The Story of My Life (So Far)
Once upon a time, in 1962, I was born, and my parents named me Lauren Anne Stevens. I was their only child for about a year, and then my sister Carol was born. We lived in Oregon at that time. When I was three, we drove across the country to Massachusetts. My earliest memory comes from that trip: I remember seeing the colorfully lit signs of a motel or restaurant as we pulled into the parking lot after dark. Once we were in Massachusetts, my brother John was born, and, when I was five, my youngest brother Douglas arrived. The four of us kids did most of our growing up in Holden, Massachusetts, near the city of Worcester. My dad was a psychology professor and my mom was a nurse.
Lauren Anne, age 1, crib jumping champion. I used to bounce so hard that the crib would wiggle across the room.
Age 2, on the front steps of our house in Eugene, Oregon.
That’s me on the left, and my sister on the right. She’s a year younger than me, but has almost always been taller than me. I’m still taller than her here!
When I was eight and when I was ten, my family lived for a year in the Netherlands. We went to Dutch schools and both times I became fluent in Dutch. Unfortunately, I have forgotten most of what I learned, except how to count (een, twee, dree) and basic phrases like “My name is Lauren” (Ik heet Lauren) and “I like it” (Ik leuk).

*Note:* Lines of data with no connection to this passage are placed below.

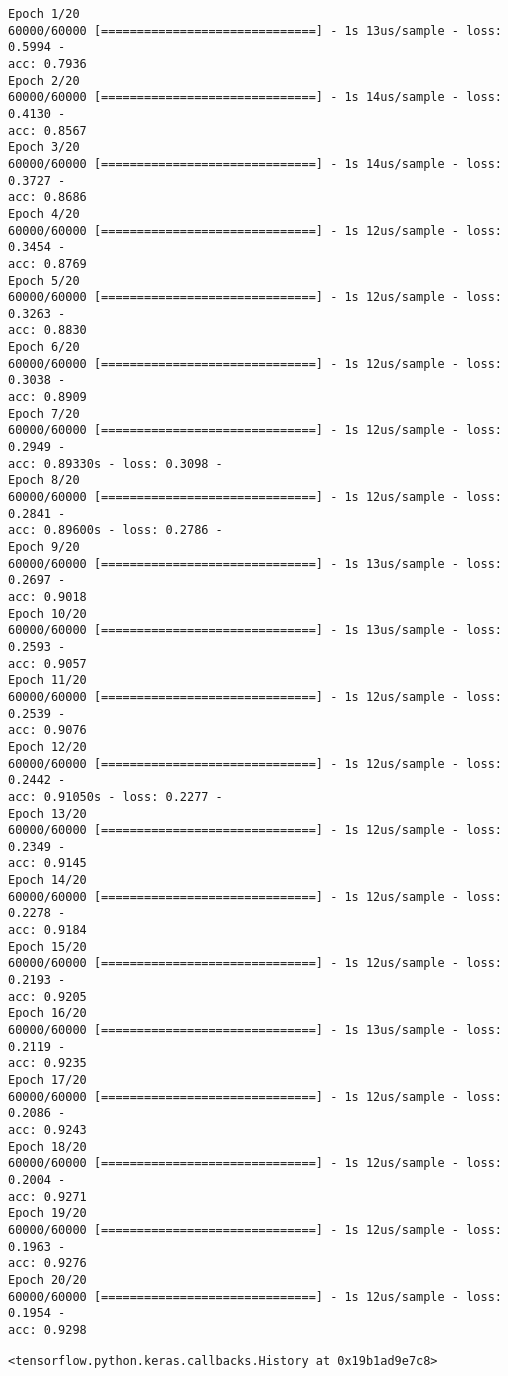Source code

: \documentclass[11pt]{article}
\makeatletter
\newcommand{\boxspacing}{\kern\kvtcb@left@rule\kern\kvtcb@boxsep}
\newcommand{\prompt}[4]{
        \ttfamily\llap{{\color{#2}[#3]:\hspace{3pt}#4}}\vspace{-\baselineskip}
    }
\makeatother
\begin{document}
    \begin{Verbatim}[commandchars=\\\{\}]
Epoch 1/20
60000/60000 [==============================] - 1s 13us/sample - loss: 0.5994 -
acc: 0.7936
Epoch 2/20
60000/60000 [==============================] - 1s 14us/sample - loss: 0.4130 -
acc: 0.8567
Epoch 3/20
60000/60000 [==============================] - 1s 14us/sample - loss: 0.3727 -
acc: 0.8686
Epoch 4/20
60000/60000 [==============================] - 1s 12us/sample - loss: 0.3454 -
acc: 0.8769
Epoch 5/20
60000/60000 [==============================] - 1s 12us/sample - loss: 0.3263 -
acc: 0.8830
Epoch 6/20
60000/60000 [==============================] - 1s 12us/sample - loss: 0.3038 -
acc: 0.8909
Epoch 7/20
60000/60000 [==============================] - 1s 12us/sample - loss: 0.2949 -
acc: 0.89330s - loss: 0.3098 -
Epoch 8/20
60000/60000 [==============================] - 1s 12us/sample - loss: 0.2841 -
acc: 0.89600s - loss: 0.2786 -
Epoch 9/20
60000/60000 [==============================] - 1s 13us/sample - loss: 0.2697 -
acc: 0.9018
Epoch 10/20
60000/60000 [==============================] - 1s 13us/sample - loss: 0.2593 -
acc: 0.9057
Epoch 11/20
60000/60000 [==============================] - 1s 12us/sample - loss: 0.2539 -
acc: 0.9076
Epoch 12/20
60000/60000 [==============================] - 1s 12us/sample - loss: 0.2442 -
acc: 0.91050s - loss: 0.2277 -
Epoch 13/20
60000/60000 [==============================] - 1s 12us/sample - loss: 0.2349 -
acc: 0.9145
Epoch 14/20
60000/60000 [==============================] - 1s 12us/sample - loss: 0.2278 -
acc: 0.9184
Epoch 15/20
60000/60000 [==============================] - 1s 12us/sample - loss: 0.2193 -
acc: 0.9205
Epoch 16/20
60000/60000 [==============================] - 1s 13us/sample - loss: 0.2119 -
acc: 0.9235
Epoch 17/20
60000/60000 [==============================] - 1s 12us/sample - loss: 0.2086 -
acc: 0.9243
Epoch 18/20
60000/60000 [==============================] - 1s 12us/sample - loss: 0.2004 -
acc: 0.9271
Epoch 19/20
60000/60000 [==============================] - 1s 12us/sample - loss: 0.1963 -
acc: 0.9276
Epoch 20/20
60000/60000 [==============================] - 1s 12us/sample - loss: 0.1954 -
acc: 0.9298
    \end{Verbatim}

            \begin{tcolorbox}[breakable, size=fbox, boxrule=.5pt, pad at break*=1mm, opacityfill=0]
\prompt{Out}{outcolor}{84}{\boxspacing}
\begin{Verbatim}[commandchars=\\\{\}]
<tensorflow.python.keras.callbacks.History at 0x19b1ad9e7c8>
\end{Verbatim}
\end{tcolorbox}
        
\end{document}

The four of us in the Netherlands.
I always liked school, and I was pretty good in every subject. I loved to read and wrote a lot of stories and poems, but I enjoyed math and science, too. When I went to college, at Mount Holyoke College, I focused on math, though I took lots of courses in English and creative writing. Then I went to Clark University to get a masters degree in English. All in all, I was in school for twenty years.

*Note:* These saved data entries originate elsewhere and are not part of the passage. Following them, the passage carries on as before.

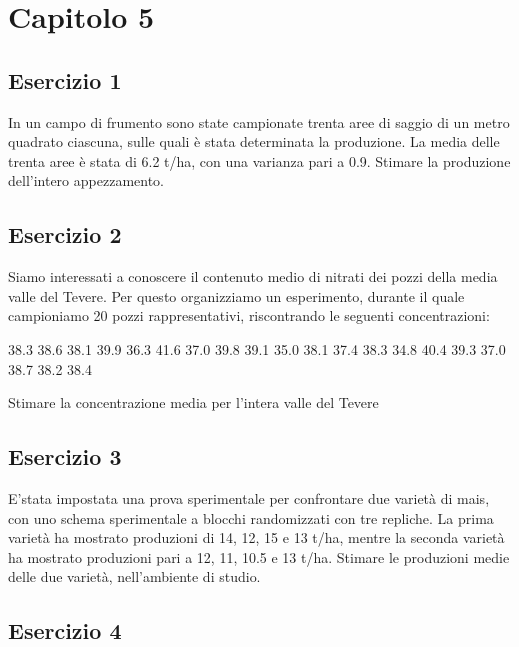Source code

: \documentclass[a4paper,12pt,oneside]{book}
\begin{document}
\hypertarget{capitolo-5}{%
\section{Capitolo 5}\label{capitolo-5}}

\hypertarget{esercizio-1-3}{%
\subsection{Esercizio 1}\label{esercizio-1-3}}

In un campo di frumento sono state campionate trenta aree di saggio di un metro quadrato ciascuna, sulle quali è stata determinata la produzione. La media delle trenta aree è stata di 6.2 t/ha, con una varianza pari a 0.9. Stimare la produzione dell'intero appezzamento.

\hypertarget{esercizio-2-2}{%
\subsection{Esercizio 2}\label{esercizio-2-2}}

Siamo interessati a conoscere il contenuto medio di nitrati dei pozzi della media valle del Tevere. Per questo organizziamo un esperimento, durante il quale campioniamo 20 pozzi rappresentativi, riscontrando le seguenti concentrazioni:

38.3 38.6 38.1 39.9 36.3 41.6 37.0 39.8 39.1
35.0 38.1 37.4 38.3 34.8 40.4 39.3 37.0 38.7
38.2 38.4

Stimare la concentrazione media per l'intera valle del Tevere

\hypertarget{esercizio-3-2}{%
\subsection{Esercizio 3}\label{esercizio-3-2}}

E'stata impostata una prova sperimentale per confrontare due varietà di mais, con uno schema sperimentale a blocchi randomizzati con tre repliche. La prima varietà ha mostrato produzioni di 14, 12, 15 e 13 t/ha, mentre la seconda varietà ha mostrato produzioni pari a 12, 11, 10.5 e 13 t/ha. Stimare le produzioni medie delle due varietà, nell'ambiente di studio.

\hypertarget{esercizio-4-1}{%
\subsection{Esercizio 4}\label{esercizio-4-1}}
\end{document}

I always thought I would grow up to be a teacher, and when I was at Clark University I taught English and composition classes. But I also got interested in the publishing business, and in 1988 I moved to New York to work in the editorial department of a children’s book publisher. I worked as an editor for eighteen years, helping writers and illustrators to make their books as good as they could be. I was also writing my own books and getting them published. Finally in 2006 I decided to spend all my time writing.
I live in Brooklyn with my wonderful husband, Robert, who is an English professor, a poet, and a musician, and our son, Owen, who is ten and a real whippersnapper of a kid. We live near a park where we can ride our bikes, play baseball, go for walks, and even cross-country ski, when there is snow.
So that’s the story of my life so far. What will the next chapter be?